↑ ㈱チクマ秀版社 2006年8月6日 初版
2001年3月22日、肺がんのため60歳で亡くなられた あすなひろし氏。
死後ファンや生前交友のあった編集者など、又実のお姉様や甥御さんの協力も有り、一から復刻された「あすなひろし作品選集」はまだ一部在庫が有り、下記のサイトなどで購入が出来るようです。
→ あすなひろし公式サイト
また、㈱エンターブレイン社がビームコミックス文庫として「青い空を、白い雲がかけてった」「いつも春のよう」「林檎も匂わない」などを刊行しています。
この、ずっしりと持ち重りする本は、没後7年経ってやっと復刻されたものです。
あとがきの 漫画家・マンガ評論家の みなもと太郎氏 が
「出したい 出したい」と願いつつ、ページ数の多さで発行に踏み切れず、手をこまねいていた「あすなひろし最大の長編」があった。
と言わしめた作品なのです。
初出発表年は1972年8月から週間漫画タイムスにて。
もう41年も昔 ! わぉ。
原作者の 宮田 雪(きよし)さん と言う方は、呪縛師ということになってますが。
呪縛師って何 ?
と、少し調べてみてもよく判らない…。
ご本人は脚本家や漫画原作者、精神世界運動家、ドキュメンタリーの映画監督などもしている。
アニメの「あしたのジョー」・「ルパン3世」・「海のトリトン」・ 「ムーミン」など にも関わっているようです。
結局呪縛師の意味は解りませんでしたが…。
いろいろな創作活動をなさっている方のようです。
今見ると、この濃密な作品群が週1回の連載で続けられていたとはびっくりします。
巻末には週間連載の苦労が担当編集者の方の文章でつづられています。
そうだろうな~。
十篇の短編と中篇で構成されるこの作品は、時代も場所もばらばらだけど日本が舞台です。
各話に登場する黒いコート、黒い大きな帽子、黒いロングブーツを身にまとった女、イヴに翻弄される男たち。
この格好は描かれた当時の流行を思い出させます。
又、イヴも男たちに惑わされながら時代を生きていく。
残念ながら残り1話を残して未完になっています。
しかも掲載されている最後の一話は、素人の私が見ても あすな氏 の筆致とは違うような。
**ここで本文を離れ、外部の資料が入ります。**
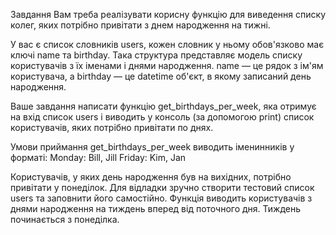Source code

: Завдання
Вам треба реалізувати корисну функцію для виведення списку колег, яких потрібно привітати з днем народження на тижні.

У вас є список словників users, кожен словник у ньому обов'язково має ключі name та birthday. Така структура представляє модель списку користувачів з їх іменами і днями народження. name — це рядок з ім'ям користувача, а birthday — це datetime об'єкт, в якому записаний день народження.

Ваше завдання написати функцію get_birthdays_per_week, яка отримує на вхід список users і виводить у консоль (за допомогою print) список користувачів, яких потрібно привітати по днях.

Умови приймання
get_birthdays_per_week виводить іменинників у форматі:
Monday: Bill, Jill
Friday: Kim, Jan

Користувачів, у яких день народження був на вихідних, потрібно привітати у понеділок.
Для відладки зручно створити тестовий список users та заповнити його самостійно.
Функція виводить користувачів з днями народження на тиждень вперед від поточного дня.
Тиждень починається з понеділка.
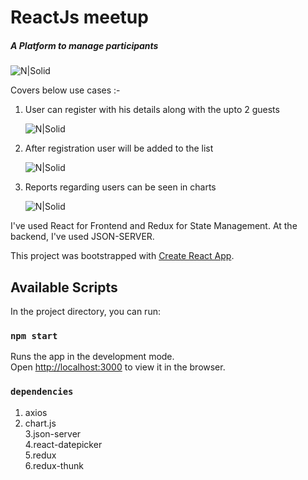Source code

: # ReactJs meetup
##### A Platform to manage participants




![N|Solid](https://imgur.com/JT0jff2.png)


Covers below use cases :-
1. User can register with his details along with the upto 2 guests

    ![N|Solid](https://imgur.com/O06vMVT.png)


2. After registration user will be added to the list 

    ![N|Solid](https://imgur.com/FkloJkm.png)


3. Reports regarding users can be seen in charts 
    
    ![N|Solid](https://imgur.com/cj4QQYR.png)

I've used React for Frontend and Redux for State Management. At the backend, I've used JSON-SERVER.

This project was bootstrapped with [Create React App](https://github.com/facebook/create-react-app).

## Available Scripts

In the project directory, you can run:

### `npm start`

Runs the app in the development mode.<br />
Open [http://localhost:3000](http://localhost:3000) to view it in the browser.

### `dependencies`
1. axios<br />
2. chart.js <br />
3.json-server <br />
4.react-datepicker <br />
5.redux <br />
6.redux-thunk

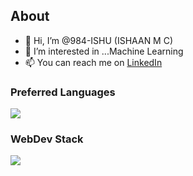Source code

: ## About
- 👋 Hi, I’m @984-ISHU (ISHAAN M C)
- 👀 I’m interested in ...Machine Learning
- 📫 You can reach me on [LinkedIn](https://www.linkedin.com/in/ishaanmc/)

<!---
984-ISHU/984-ISHU is a ✨ special ✨ repository because its `README.md` (this file) appears on your GitHub profile.
You can click the Preview link to take a look at your changes.
--->
### Preferred Languages
<img src="https://skillicons.dev/icons?i=python,c,r" />

###  WebDev Stack
<img src="https://skillicons.dev/icons?i=html,css,js,mongodb,express,react,nodejs" />





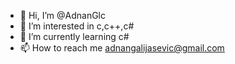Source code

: - 👋 Hi, I’m @AdnanGlc
- 👀 I’m interested in c,c++,c#
- 🌱 I’m currently learning c#
- 📫 How to reach me adnangalijasevic@gmail.com

<!---
AdnanGlc/AdnanGlc is a ✨ special ✨ repository because its `README.md` (this file) appears on your GitHub profile.
You can click the Preview link to take a look at your changes.
--->

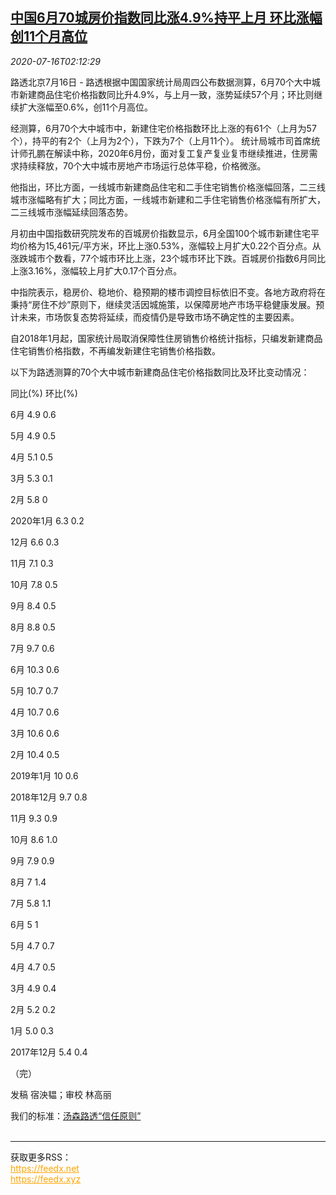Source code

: <!--1594866198000-->
[中国6月70城房价指数同比涨4.9%持平上月 环比涨幅创11个月高位](https://cn.reuters.com/article/china-housing-price-june-0716-thur-idCNKCS24H083)
------

<div><i>2020-07-16T02:12:29</i></div><div class="StandardArticleBody_body"><p>路透北京7月16日 - 路透根据中国国家统计局周四公布数据测算，6月70个大中城市新建商品住宅价格指数同比升4.9%，与上月一致，涨势延续57个月；环比则继续扩大涨幅至0.6%，创11个月高位。 </p><p>经测算，6月70个大中城市中，新建住宅价格指数环比上涨的有61个（上月为57个），持平的有2个（上月为2个），下跌为7个（上月11个）。 统计局城市司首席统计师孔鹏在解读中称，2020年6月份，面对复工复产复业复市继续推进，住房需求持续释放，70个大中城市房地产市场运行总体平稳，价格微涨。 </p><p>他指出，环比方面，一线城市新建商品住宅和二手住宅销售价格涨幅回落，二三线城市涨幅略有扩大；同比方面，一线城市新建和二手住宅销售价格涨幅有所扩大，二三线城市涨幅延续回落态势。 </p><p>月初由中国指数研究院发布的百城房价指数显示，6月全国100个城市新建住宅平均价格为15,461元/平方米，环比上涨0.53%，涨幅较上月扩大0.22个百分点。从涨跌城市个数看，77个城市环比上涨，23个城市环比下跌。百城房价指数6月同比上涨3.16%，涨幅较上月扩大0.17个百分点。 </p><p>中指院表示，稳房价、稳地价、稳预期的楼市调控目标依旧不变。各地方政府将在秉持“房住不炒”原则下，继续灵活因城施策，以保障房地产市场平稳健康发展。预计未来，市场恢复态势将延续，而疫情仍是导致市场不确定性的主要因素。 </p><p>自2018年1月起，国家统计局取消保障性住房销售价格统计指标，只编发新建商品住宅销售价格指数，不再编发新建住宅销售价格指数。 </p><p>以下为路透测算的70个大中城市新建商品住宅价格指数同比及环比变动情况： </p><p>                       同比(%)     环比(%)           </p><p>           6月          4.9       0.6           </p><p>           5月          4.9       0.5           </p><p>           4月          5.1       0.5           </p><p>           3月          5.3       0.1           </p><p>           2月          5.8       0           </p><p>           2020年1月     6.3       0.2           </p><p>           12月         6.6       0.3           </p><p>           11月         7.1       0.3           </p><p>           10月         7.8       0.5           </p><p>           9月          8.4       0.5           </p><p>           8月          8.8       0.5           </p><p>           7月          9.7       0.6           </p><p>           6月          10.3      0.6           </p><p>           5月          10.7      0.7           </p><p>           4月          10.7      0.6           </p><p>           3月          10.6      0.6           </p><p>           2月          10.4      0.5           </p><p>           2019年1月     10        0.6           </p><p>           2018年12月    9.7       0.8           </p><p>           11月         9.3       0.9           </p><p>           10月         8.6       1.0           </p><p>           9月          7.9       0.9           </p><p>           8月          7         1.4           </p><p>           7月          5.8       1.1           </p><p>           6月          5         1           </p><p>           5月          4.7       0.7           </p><p>           4月          4.7       0.5           </p><p>           3月          4.9       0.4           </p><p>           2月          5.2       0.2           </p><p>           1月          5.0       0.3           </p><p>           2017年12月    5.4       0.4           </p><p> （完） </p><div class="Attribution_container"><div class="Attribution_attribution"><p class="Attribution_content">发稿 宿泱韫；审校 林高丽</p></div></div><div class="StandardArticleBody_trustBadgeContainer"><span class="StandardArticleBody_trustBadgeTitle">我们的标准：</span><span class="trustBadgeUrl"><a href="https://www.thomsonreuters.cn/content/dam/openweb/documents/pdf/china/brochures/about-us-1.pdf">汤森路透“信任原则”</a></span></div></div><br><hr><div>获取更多RSS：<br><a href="https://feedx.net" style="color:orange" target="_blank">https://feedx.net</a> <br><a href="https://feedx.xyz" style="color:orange" target="_blank">https://feedx.xyz</a><br></div>
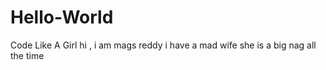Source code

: # Hello-World
Code Like A Girl
hi , i am mags reddy
i have a mad wife
she is a big nag all the time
元アシスタントの沢本氏、河野氏が鉛筆の下書きにペン入れしたそうです。
その辺の理由と言うか、状況も担当編集の文章の中で明かされています。
あすな氏、原作付きの作品を自分の作風と格闘しながら我慢を続けてここまで描いてきたが、ついにキレてしまったようです。
ナイーブ過ぎたのでしょうか。
あすな氏の叙情性が少し観念的に見えるところもあって、好き嫌いが分かれる作品だとは思いますが、大人なら解る、大人の作品と言えるでしょうか。
かくいう私も、あすな氏の絵柄は大好きなんだけど、あんまり詩的な叙情性の強い作品はあまり好きでないんです。
COMに載っていた作品はおおむね好きです。
1968年1月号「300,000km./sec」 SFの傑作といわれてます。
1968年9月号「美女ありき」 ストーリーまんが家によるギャグマンガ集のひとつ。
1969年2月号「その日、ノースビルは雪」
1969年8・9月号「西部の唄」
1970年4月号「巣立ち」
1970年11月「スウ、という名の童話」
1971年8月号「難破船」 絵 川本コオ
1971年11月号「桔梗」
「哀しい人々」シリーズも大人になってから好きになりました。
一番好きなのは、少女漫画を描いていた頃の短編かな~。
「さざんか」とか。
少女には程よい程度のすっぱいお話で、あの流麗な線にはいっぺんで参りました。
その頃からのあすなファンです。
亡くなってから何年経っても、ファンが増え続ける あすなひろし氏 。
その魅力はなんなのかと、作品を読むたびに考えさせられます。
復刻版を全て買うか迷うトミー。
週刊マーガレットでしたか?
短編とか何話か連載おとんど残ってないのが残念です。。
そして、水野英子先生との合作「オンディーヌ」、大好きな作品です。
少年誌、青年誌の頃の作品は全然読んだことないんですよ。
少女漫画時代の資料がほとんど残ってないのが残念です。
私が小さい頃から読んでた漫画家さんたちが1人、また1人と亡くなっていく今日この頃、青春が過ぎ去っていくような寂しさを感じますね。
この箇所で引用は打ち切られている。